[Plain-text document sources]
*** Block opens ***

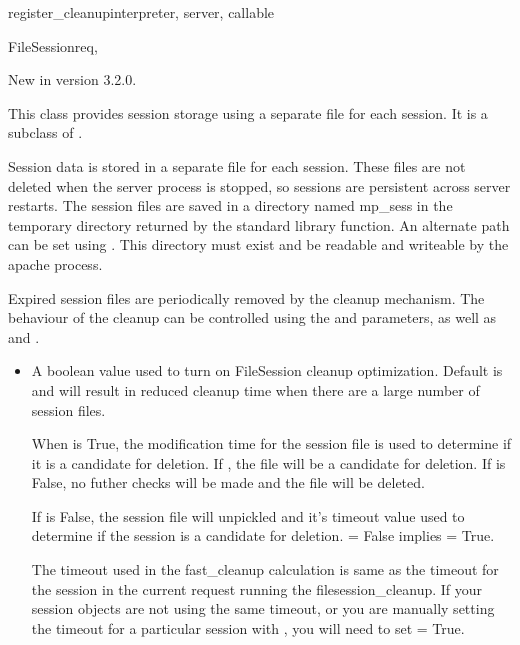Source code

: \begin{funcdesc}{register_cleanup}{interpreter, server, callable}
\begin{classdesc}{FileSession}{req, }

  New in version 3.2.0.

  This class provides session storage using a separate file for each
  session. It is a subclass of .

  Session data is stored in a separate file for each session. These 
  files are not deleted when the server process is stopped, so
  sessions are persistent across server restarts.  
  The session files are saved in a directory named mp_sess in the 
  temporary directory returned by the  
  standard library function. An alternate path can be set using 
  . This
  directory must exist and be readable and writeable by the apache
  process.
  
  Expired session files are periodically removed by the cleanup
  mechanism. The behaviour of the cleanup can be controlled using the 
   and  parameters, as well as 
   and
  .

  \begin{itemize}
  \item
    A boolean value used to turn on FileSession cleanup optimization.
    Default is  and will result in reduced cleanup time when
    there are a large number of session files.
  
    When  is True, the modification time for the session
    file is used to determine if it is a candidate for deletion.
    If ,
    the file will be a candidate for deletion. If 
    is False, no futher checks will be made and the file will be
    deleted.
    
    If  is False, the session file will unpickled and
    it's timeout value used to determine if the session is a candidate for
    deletion.  = False implies  =
    True.

    The timeout used in the fast_cleanup calculation is same as the
    timeout for the session in the current request running the
    filesession_cleanup. If your session objects are not using the same
    timeout, or you are manually setting the timeout for a particular
    session with , you will need to set 
     = True.


\end{itemize}
\end{classdesc}
\end{funcdesc}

*** Block closes ***

→ ABOUT THIS EXERCISE: Each record above must be retyped exactly, minus its pictures.

→ SOLVED EXERCISE:
Source code

: \begin{funcdesc}{register_cleanup}{interpreter, server, callable}
\begin{classdesc}{FileSession}{req, }

  New in version 3.2.0.

  This class provides session storage using a separate file for each
  session. It is a subclass of .

  Session data is stored in a separate file for each session. These 
  files are not deleted when the server process is stopped, so
  sessions are persistent across server restarts.  
  The session files are saved in a directory named mp_sess in the 
  temporary directory returned by the  
  standard library function. An alternate path can be set using 
  . This
  directory must exist and be readable and writeable by the apache
  process.
  
  Expired session files are periodically removed by the cleanup
  mechanism. The behaviour of the cleanup can be controlled using the 
   and  parameters, as well as 
   and
  .

  \begin{itemize}
  \item
    A boolean value used to turn on FileSession cleanup optimization.
    Default is  and will result in reduced cleanup time when
    there are a large number of session files.
  
    When  is True, the modification time for the session
    file is used to determine if it is a candidate for deletion.
    If ,
    the file will be a candidate for deletion. If 
    is False, no futher checks will be made and the file will be
    deleted.
    
    If  is False, the session file will unpickled and
    it's timeout value used to determine if the session is a candidate for
    deletion.  = False implies  =
    True.

    The timeout used in the fast_cleanup calculation is same as the
    timeout for the session in the current request running the
    filesession_cleanup. If your session objects are not using the same
    timeout, or you are manually setting the timeout for a particular
    session with , you will need to set 
     = True.


\end{itemize}
\end{classdesc}
\end{funcdesc}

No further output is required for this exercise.